PyPI - Version PyPI - Python Version PyPI - Format PyPI - Downloads Build (github)

The Open Inference Protocol (OIP) specification defines a standard protocol for performing machine learning model inference across serving runtimes for different ML frameworks. This Python application can be leveraged to create a gRPC server that is compatible with the Open Inference Protocol. It handles standing up and tearing down the server so you only need to worry about the inferencing functionality.

Installation

Add aissemble-open-inference-protocol-grpc to an application

pip install aissemble-open-inference-protocol-grpc

Usage

Creating the Server

Use aissemble-open-inference-protocol-grpc to create a gRPC server by creating a file main.py with:

import asyncio
from aissemble_open_inference_protocol_grpc.aissemble_oip_grpc import AissembleOIPgRPC

grpc = AissembleOIPgRPC()

if __name__ == '__main__':
    asyncio.run(grpc.start_server())

The gRPC server will come up after a few seconds and will be OIP compliant. The proto specifications can be found in the grpc_inference_service.proto file.

Implementing the Endpoints Handler

By default, most of the gRPC endpoints will return a Method Not Implemented. You can implement these functions by creating a custom handler extending DataplaneHandler.

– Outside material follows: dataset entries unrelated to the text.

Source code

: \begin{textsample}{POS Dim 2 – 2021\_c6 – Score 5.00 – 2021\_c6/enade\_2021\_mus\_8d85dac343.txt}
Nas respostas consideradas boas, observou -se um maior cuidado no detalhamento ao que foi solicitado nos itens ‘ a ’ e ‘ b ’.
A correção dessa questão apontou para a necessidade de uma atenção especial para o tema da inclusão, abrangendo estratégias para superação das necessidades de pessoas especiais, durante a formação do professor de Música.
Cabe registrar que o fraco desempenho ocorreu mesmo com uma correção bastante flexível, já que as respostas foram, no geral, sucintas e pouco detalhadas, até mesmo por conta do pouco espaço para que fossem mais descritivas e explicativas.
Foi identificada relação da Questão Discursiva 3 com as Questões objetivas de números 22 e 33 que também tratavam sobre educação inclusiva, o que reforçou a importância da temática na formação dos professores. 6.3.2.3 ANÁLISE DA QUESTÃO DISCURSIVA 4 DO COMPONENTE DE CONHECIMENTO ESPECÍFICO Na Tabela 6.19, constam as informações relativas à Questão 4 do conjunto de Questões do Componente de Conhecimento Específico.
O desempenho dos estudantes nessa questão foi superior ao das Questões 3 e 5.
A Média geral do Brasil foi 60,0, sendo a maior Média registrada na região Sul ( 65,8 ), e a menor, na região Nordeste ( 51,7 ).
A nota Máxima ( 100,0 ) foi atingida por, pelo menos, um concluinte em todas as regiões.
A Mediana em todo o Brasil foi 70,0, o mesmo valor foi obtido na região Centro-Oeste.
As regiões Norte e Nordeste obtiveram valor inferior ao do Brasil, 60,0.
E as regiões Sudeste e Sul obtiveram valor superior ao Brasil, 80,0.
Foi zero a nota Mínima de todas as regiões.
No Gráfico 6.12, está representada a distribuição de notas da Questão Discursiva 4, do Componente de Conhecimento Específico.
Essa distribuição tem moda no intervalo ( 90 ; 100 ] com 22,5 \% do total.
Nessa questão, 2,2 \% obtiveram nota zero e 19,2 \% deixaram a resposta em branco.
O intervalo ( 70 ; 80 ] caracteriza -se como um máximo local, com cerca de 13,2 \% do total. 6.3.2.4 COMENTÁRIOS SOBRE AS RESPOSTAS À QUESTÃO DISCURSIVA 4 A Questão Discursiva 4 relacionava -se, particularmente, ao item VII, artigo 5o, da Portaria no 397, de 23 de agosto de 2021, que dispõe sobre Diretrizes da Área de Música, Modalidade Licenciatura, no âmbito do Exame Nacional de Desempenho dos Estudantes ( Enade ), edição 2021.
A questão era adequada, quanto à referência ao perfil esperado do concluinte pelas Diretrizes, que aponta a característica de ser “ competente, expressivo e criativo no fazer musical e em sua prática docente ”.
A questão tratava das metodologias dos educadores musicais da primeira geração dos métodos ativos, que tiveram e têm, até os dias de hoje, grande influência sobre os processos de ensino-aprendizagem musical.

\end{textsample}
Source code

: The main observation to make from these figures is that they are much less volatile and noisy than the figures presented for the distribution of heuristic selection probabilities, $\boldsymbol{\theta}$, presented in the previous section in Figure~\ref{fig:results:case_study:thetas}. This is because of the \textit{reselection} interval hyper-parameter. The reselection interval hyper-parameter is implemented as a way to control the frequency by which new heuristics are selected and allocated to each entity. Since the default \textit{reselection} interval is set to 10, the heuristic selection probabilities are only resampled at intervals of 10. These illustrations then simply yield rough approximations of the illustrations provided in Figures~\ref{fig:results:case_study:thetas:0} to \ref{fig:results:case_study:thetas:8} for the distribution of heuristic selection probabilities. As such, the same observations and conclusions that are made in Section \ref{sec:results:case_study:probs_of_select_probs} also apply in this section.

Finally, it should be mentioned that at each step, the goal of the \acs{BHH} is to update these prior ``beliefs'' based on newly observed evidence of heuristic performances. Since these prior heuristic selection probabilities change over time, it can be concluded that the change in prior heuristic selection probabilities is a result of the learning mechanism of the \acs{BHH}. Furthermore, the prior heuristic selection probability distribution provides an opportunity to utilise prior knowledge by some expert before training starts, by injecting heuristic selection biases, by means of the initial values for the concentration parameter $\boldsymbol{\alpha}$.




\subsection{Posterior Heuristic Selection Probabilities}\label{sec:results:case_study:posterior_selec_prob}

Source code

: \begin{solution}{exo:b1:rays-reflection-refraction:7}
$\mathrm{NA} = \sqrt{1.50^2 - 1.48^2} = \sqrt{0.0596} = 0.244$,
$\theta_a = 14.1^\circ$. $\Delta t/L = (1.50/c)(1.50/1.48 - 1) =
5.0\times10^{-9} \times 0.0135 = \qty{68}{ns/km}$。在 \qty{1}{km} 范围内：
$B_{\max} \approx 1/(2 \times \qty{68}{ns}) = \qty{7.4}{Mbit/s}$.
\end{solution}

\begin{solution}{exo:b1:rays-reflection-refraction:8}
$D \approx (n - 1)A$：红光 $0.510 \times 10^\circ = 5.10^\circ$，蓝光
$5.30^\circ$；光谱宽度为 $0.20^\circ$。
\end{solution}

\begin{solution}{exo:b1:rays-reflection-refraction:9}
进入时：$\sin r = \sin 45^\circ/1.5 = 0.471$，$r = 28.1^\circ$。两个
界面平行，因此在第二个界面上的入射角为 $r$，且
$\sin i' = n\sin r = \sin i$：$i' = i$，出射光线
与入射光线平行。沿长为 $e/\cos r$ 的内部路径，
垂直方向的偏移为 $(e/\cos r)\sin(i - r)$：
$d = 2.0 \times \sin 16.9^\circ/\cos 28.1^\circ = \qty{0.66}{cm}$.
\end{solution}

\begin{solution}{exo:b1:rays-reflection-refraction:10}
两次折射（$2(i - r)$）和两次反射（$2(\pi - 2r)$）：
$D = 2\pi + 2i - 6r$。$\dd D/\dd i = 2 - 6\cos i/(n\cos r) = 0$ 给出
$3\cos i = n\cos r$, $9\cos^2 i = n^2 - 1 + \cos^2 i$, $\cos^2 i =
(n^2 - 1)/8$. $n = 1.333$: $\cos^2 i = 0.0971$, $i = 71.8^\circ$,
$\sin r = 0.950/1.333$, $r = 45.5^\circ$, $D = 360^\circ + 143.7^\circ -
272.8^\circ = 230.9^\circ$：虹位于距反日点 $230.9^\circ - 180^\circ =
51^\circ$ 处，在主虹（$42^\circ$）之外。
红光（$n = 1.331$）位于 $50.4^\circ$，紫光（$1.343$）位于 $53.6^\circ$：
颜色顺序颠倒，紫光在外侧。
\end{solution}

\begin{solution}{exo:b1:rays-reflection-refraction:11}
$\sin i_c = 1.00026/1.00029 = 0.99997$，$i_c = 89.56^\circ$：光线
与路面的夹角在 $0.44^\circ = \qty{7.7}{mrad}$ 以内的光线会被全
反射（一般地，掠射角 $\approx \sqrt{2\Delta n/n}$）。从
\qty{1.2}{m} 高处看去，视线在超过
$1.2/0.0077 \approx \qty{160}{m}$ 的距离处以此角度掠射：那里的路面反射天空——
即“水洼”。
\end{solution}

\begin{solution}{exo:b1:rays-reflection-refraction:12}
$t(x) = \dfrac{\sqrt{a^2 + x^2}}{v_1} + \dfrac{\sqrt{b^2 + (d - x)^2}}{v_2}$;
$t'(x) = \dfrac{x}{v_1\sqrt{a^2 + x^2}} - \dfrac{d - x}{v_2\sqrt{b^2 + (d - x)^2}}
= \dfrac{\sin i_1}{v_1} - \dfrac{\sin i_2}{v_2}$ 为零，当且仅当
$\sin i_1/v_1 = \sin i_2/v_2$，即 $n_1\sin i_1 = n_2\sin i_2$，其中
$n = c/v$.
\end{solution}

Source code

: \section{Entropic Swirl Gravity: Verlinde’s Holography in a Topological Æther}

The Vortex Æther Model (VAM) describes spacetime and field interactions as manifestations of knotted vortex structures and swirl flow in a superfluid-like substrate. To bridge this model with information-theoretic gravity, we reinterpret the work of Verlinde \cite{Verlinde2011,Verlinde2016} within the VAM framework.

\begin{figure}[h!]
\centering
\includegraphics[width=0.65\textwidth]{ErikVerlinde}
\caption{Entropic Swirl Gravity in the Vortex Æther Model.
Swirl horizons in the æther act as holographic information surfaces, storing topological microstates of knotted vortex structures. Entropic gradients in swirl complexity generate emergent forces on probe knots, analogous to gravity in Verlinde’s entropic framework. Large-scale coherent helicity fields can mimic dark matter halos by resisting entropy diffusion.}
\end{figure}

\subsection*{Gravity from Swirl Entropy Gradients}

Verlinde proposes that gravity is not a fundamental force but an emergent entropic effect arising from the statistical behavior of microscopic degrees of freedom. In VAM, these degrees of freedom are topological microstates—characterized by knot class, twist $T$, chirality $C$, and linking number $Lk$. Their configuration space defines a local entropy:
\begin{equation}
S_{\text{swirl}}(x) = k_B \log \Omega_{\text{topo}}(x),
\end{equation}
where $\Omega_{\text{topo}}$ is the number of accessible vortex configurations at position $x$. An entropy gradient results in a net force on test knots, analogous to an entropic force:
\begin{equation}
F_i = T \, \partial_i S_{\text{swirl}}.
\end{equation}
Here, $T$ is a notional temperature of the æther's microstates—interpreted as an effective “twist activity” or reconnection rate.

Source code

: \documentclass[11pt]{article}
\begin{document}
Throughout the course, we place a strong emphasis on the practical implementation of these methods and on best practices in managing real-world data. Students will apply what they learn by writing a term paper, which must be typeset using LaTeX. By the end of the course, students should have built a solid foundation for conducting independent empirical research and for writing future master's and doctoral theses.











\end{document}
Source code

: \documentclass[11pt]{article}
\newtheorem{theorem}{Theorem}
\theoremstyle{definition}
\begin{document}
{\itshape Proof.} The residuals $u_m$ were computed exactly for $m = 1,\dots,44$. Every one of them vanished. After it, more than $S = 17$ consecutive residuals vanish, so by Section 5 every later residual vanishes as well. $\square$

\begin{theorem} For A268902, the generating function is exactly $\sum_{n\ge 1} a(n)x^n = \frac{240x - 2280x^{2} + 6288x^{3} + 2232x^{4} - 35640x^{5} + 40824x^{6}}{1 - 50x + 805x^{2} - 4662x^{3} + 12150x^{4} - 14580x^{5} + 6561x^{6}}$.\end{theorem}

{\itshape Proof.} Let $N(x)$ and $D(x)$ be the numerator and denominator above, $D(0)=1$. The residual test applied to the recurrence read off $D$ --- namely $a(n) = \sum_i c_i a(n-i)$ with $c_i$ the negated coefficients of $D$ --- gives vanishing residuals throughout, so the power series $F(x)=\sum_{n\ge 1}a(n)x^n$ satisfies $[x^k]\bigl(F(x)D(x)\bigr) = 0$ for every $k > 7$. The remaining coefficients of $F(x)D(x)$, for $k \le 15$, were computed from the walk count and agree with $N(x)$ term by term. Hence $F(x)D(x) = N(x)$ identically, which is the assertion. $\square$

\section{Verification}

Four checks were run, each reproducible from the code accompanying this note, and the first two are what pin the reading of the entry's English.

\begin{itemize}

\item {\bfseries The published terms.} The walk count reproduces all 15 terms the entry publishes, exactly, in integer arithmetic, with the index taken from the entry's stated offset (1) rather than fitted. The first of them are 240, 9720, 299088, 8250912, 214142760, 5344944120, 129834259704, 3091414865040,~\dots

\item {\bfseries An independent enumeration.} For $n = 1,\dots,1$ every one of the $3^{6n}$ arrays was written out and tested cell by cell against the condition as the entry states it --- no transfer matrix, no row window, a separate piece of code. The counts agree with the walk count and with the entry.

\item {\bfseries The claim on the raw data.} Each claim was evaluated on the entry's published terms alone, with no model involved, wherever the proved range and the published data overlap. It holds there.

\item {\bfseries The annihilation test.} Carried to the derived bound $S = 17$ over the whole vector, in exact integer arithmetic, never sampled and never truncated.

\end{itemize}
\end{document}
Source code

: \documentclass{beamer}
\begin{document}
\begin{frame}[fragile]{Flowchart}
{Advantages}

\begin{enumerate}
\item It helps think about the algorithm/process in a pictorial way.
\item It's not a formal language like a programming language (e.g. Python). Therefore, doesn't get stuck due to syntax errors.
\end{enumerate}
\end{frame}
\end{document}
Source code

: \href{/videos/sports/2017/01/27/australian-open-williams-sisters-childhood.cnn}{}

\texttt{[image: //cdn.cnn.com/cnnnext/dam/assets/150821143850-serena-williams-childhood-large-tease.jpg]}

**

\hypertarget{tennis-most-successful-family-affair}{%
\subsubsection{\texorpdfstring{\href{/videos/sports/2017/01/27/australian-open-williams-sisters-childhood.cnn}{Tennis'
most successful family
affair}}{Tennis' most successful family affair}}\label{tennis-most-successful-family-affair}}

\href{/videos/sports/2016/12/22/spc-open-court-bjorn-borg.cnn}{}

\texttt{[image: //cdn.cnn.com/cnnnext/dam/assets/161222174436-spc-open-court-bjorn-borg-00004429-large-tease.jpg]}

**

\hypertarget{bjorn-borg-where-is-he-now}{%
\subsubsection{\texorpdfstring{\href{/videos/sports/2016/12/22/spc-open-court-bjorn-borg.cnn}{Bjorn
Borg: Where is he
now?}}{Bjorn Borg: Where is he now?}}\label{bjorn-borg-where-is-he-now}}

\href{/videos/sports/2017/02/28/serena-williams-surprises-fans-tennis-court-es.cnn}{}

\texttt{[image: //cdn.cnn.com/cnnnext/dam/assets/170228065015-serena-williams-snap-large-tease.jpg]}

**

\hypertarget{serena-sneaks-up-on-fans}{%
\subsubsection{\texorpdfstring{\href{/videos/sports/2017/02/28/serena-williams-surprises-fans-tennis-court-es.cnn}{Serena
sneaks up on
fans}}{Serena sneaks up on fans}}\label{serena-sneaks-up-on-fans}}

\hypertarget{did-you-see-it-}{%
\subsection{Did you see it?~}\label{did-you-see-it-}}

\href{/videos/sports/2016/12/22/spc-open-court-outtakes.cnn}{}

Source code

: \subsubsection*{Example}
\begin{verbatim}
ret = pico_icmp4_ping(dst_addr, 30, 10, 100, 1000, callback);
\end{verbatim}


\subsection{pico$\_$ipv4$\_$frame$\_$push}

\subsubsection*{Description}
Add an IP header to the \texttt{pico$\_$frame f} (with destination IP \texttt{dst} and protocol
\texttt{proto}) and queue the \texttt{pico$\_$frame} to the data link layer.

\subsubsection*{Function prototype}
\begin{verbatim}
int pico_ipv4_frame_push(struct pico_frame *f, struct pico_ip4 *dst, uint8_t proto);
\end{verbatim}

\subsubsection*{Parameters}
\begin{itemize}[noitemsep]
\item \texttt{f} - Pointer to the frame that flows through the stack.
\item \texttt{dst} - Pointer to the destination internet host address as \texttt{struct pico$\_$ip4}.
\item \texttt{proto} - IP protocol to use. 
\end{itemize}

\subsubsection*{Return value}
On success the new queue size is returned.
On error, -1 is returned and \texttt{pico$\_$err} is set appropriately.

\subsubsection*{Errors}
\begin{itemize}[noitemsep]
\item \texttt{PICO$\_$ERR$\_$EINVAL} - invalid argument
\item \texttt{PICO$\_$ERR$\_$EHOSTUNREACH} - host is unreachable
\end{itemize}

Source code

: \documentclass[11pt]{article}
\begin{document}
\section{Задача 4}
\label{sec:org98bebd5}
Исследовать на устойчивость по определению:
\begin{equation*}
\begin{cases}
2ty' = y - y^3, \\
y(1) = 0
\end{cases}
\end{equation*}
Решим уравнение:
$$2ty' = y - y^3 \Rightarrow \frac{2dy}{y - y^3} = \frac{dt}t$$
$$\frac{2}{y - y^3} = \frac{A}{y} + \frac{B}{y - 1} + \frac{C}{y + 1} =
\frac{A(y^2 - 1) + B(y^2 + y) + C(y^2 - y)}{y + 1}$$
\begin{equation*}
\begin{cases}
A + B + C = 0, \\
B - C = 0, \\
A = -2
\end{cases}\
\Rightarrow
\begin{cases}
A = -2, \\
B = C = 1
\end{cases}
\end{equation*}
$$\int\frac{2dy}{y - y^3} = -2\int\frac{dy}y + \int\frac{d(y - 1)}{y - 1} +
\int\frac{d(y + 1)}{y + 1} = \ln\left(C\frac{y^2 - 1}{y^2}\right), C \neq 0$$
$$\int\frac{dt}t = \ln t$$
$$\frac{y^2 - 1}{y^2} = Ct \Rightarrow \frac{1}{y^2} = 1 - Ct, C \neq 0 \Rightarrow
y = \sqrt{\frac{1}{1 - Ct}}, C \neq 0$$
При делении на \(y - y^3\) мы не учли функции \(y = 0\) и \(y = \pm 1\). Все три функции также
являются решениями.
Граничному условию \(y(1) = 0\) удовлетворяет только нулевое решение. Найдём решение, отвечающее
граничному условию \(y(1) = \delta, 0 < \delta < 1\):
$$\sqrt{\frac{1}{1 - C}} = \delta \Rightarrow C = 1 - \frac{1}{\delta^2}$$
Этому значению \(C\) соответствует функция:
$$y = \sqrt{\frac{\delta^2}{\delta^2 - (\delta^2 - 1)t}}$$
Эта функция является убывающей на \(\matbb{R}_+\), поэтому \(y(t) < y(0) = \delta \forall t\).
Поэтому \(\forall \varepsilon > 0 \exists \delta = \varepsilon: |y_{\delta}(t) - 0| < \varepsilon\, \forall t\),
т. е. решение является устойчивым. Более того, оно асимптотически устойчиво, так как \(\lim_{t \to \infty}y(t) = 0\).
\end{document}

[!NOTE] All incoming InferenceRequest and outgoing InferenceResponse objects will be automatically validated against their declared tensor shapes and datatypes. Any discrepancy will raise an error and abort the call.

Example:

from typing import Optional

from aissemble_open_inference_protocol_shared.handlers.model_handler import (
    ModelHandler,
)
from aissemble_open_inference_protocol_shared.types.dataplane import (
    Datatype,
    InferenceRequest,
    InferenceResponse,
    ModelMetadataResponse,
    MetadataTensor,
)


class MyHandler(ModelHandler):
    def __init__(self):
        super().__init__()

    def infer(
            self,
            payload: InferenceRequest,
            model_name: str,
            model_version: Optional[str] = None,
    ) -> InferenceResponse:
        return InferenceResponse(
            model_name=model_name, model_version=model_version, id="id", outputs=[]
        )

    def model_metadata(
            self,
            model_name: str,
            model_version: Optional[str] = None,
    ) -> ModelMetadataResponse:
        return ModelMetadataResponse(
            name=model_name,
            versions=[model_version] if model_version else None,
            platform="python",
            inputs=[MetadataTensor(name="input", datatype=Datatype.FP32, shape=[1])],
            outputs=[
                MetadataTensor(name="output", datatype=Datatype.FP32, shape=[1])
            ],
        )

    def model_load(self, model_name: str) -> bool:
        # Do some model loading
        return True

Use aissemble-open-inference-protocol-grpc to create a gRPC server and pass it MyHandler

from aissemble_open_inference_protocol_grpc.aissemble_oip_grpc import AissembleOIPgRPC

grpc = AissembleOIPgRPC(MyHandler())

Now when starting the server, the inference requests will route to the handler.

Configuration

There are several configurations available that affect the server. These can be implemented via Krausening properties file oip.properties or environment variables.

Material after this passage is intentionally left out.